Em um pronunciamento contundente na tarde desta segunda-feira (2), ao final da reunião da Comissão de Constituição e Justiça (CCJ), a vereadora Manu Vieira (PL) denunciou a ausência de servidores comissionados nas comissões da Câmara de Florianópolis e cobrou publicamente o presidente da Casa, vereador João Cobalchini (MDB), por falta de transparência, descumprimento de compromissos e possível desperdício de recursos públicos.

O documento apresentado por Manu é um requerimento formal, assinado em nome da presidência da CCJ, e não em nome de bancada ou partido. Nele, a parlamentar solicita esclarecimentos detalhados sobre a nomeação, lotação e efetiva atuação de servidores comissionados das comissões permanentes, temporárias e frentes parlamentares da Câmara.
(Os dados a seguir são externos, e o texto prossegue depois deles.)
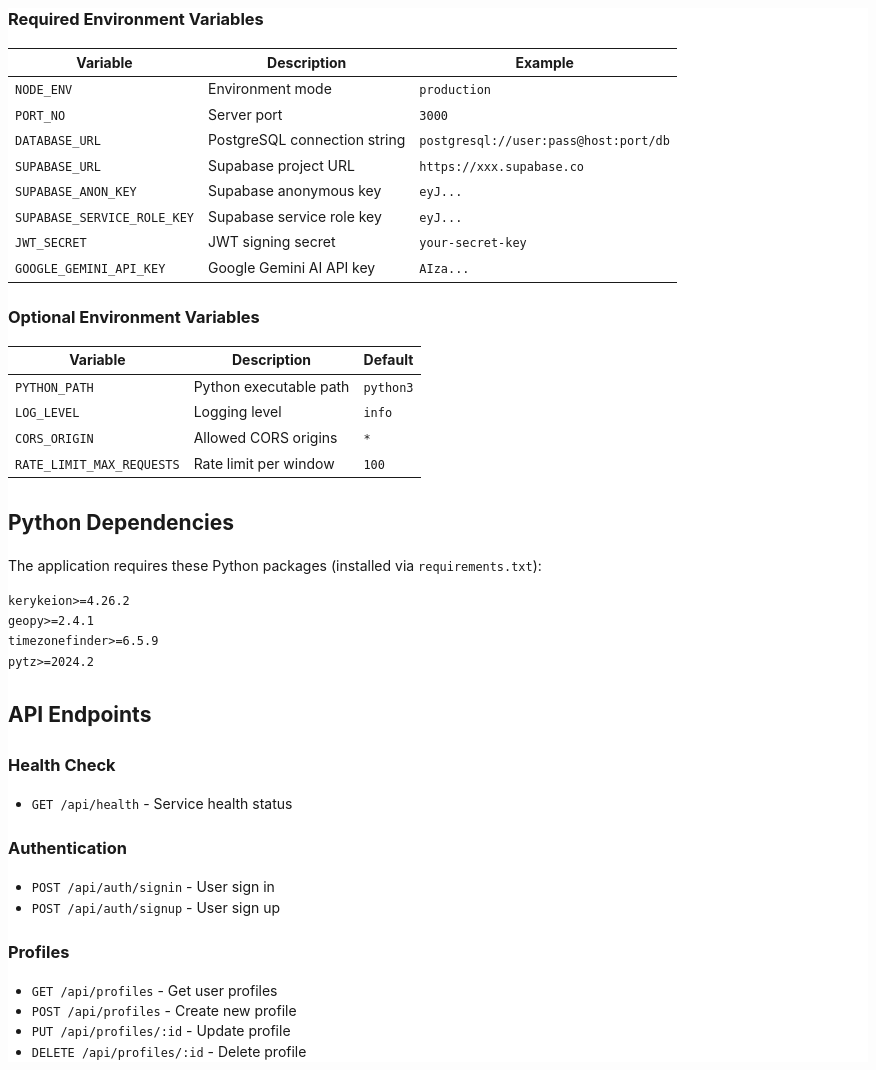 ### Required Environment Variables

| Variable | Description | Example |
|----------|-------------|---------|
| `NODE_ENV` | Environment mode | `production` |
| `PORT_NO` | Server port | `3000` |
| `DATABASE_URL` | PostgreSQL connection string | `postgresql://user:pass@host:port/db` |
| `SUPABASE_URL` | Supabase project URL | `https://xxx.supabase.co` |
| `SUPABASE_ANON_KEY` | Supabase anonymous key | `eyJ...` |
| `SUPABASE_SERVICE_ROLE_KEY` | Supabase service role key | `eyJ...` |
| `JWT_SECRET` | JWT signing secret | `your-secret-key` |
| `GOOGLE_GEMINI_API_KEY` | Google Gemini AI API key | `AIza...` |

### Optional Environment Variables

| Variable | Description | Default |
|----------|-------------|---------|
| `PYTHON_PATH` | Python executable path | `python3` |
| `LOG_LEVEL` | Logging level | `info` |
| `CORS_ORIGIN` | Allowed CORS origins | `*` |
| `RATE_LIMIT_MAX_REQUESTS` | Rate limit per window | `100` |

## Python Dependencies

The application requires these Python packages (installed via `requirements.txt`):

```
kerykeion>=4.26.2
geopy>=2.4.1
timezonefinder>=6.5.9
pytz>=2024.2
```

## API Endpoints

### Health Check
- `GET /api/health` - Service health status

### Authentication
- `POST /api/auth/signin` - User sign in
- `POST /api/auth/signup` - User sign up

### Profiles
- `GET /api/profiles` - Get user profiles
- `POST /api/profiles` - Create new profile
- `PUT /api/profiles/:id` - Update profile
- `DELETE /api/profiles/:id` - Delete profile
Segundo Manu, foram criados 24 cargos comissionados no primeiro semestre de 2023 — com impacto financeiro de R$ 5,5 milhões anuais —, decisão que ela afirma ter votado contra. “Nós estamos deteriorando o trabalho da Câmara. Há quase seis meses de funcionamento desta Casa e, até agora, não há qualquer registro formal da atuação desses servidores nas reuniões da CCJ. Isso é inadmissível”, disparou.

A vereadora também questionou a ausência de apoio técnico na CCJ, da qual é presidente. “Chamei diversas vezes o servidor nomeado para cá. Não apareceu. Há atrasos nas redações finais, diligências que não saem, e isso trava todo o funcionamento legislativo. Que tipo de nomeação é essa?”, questionou.

Além disso, Manu cobrou a justificativa para a atuação remota de comissionados — que, segundo ela, não está autorizada por nenhum ato interno. Ela também apontou que, apesar de haver nomeações para cargos de secretário em comissões e frentes parlamentares, várias dessas frentes sequer foram instaladas. “Requerimentos foram protocolados há meses e ainda não foram votados. Isso é uma vergonha para a Câmara”, afirmou.

Por fim, a vereadora deu prazo de 10 dias para que o presidente da Câmara envie as informações solicitadas. “Depois disso, todos sabem que outros encaminhamentos podem ser feitos”, finalizou, insinuando possíveis medidas mais duras caso não haja resposta.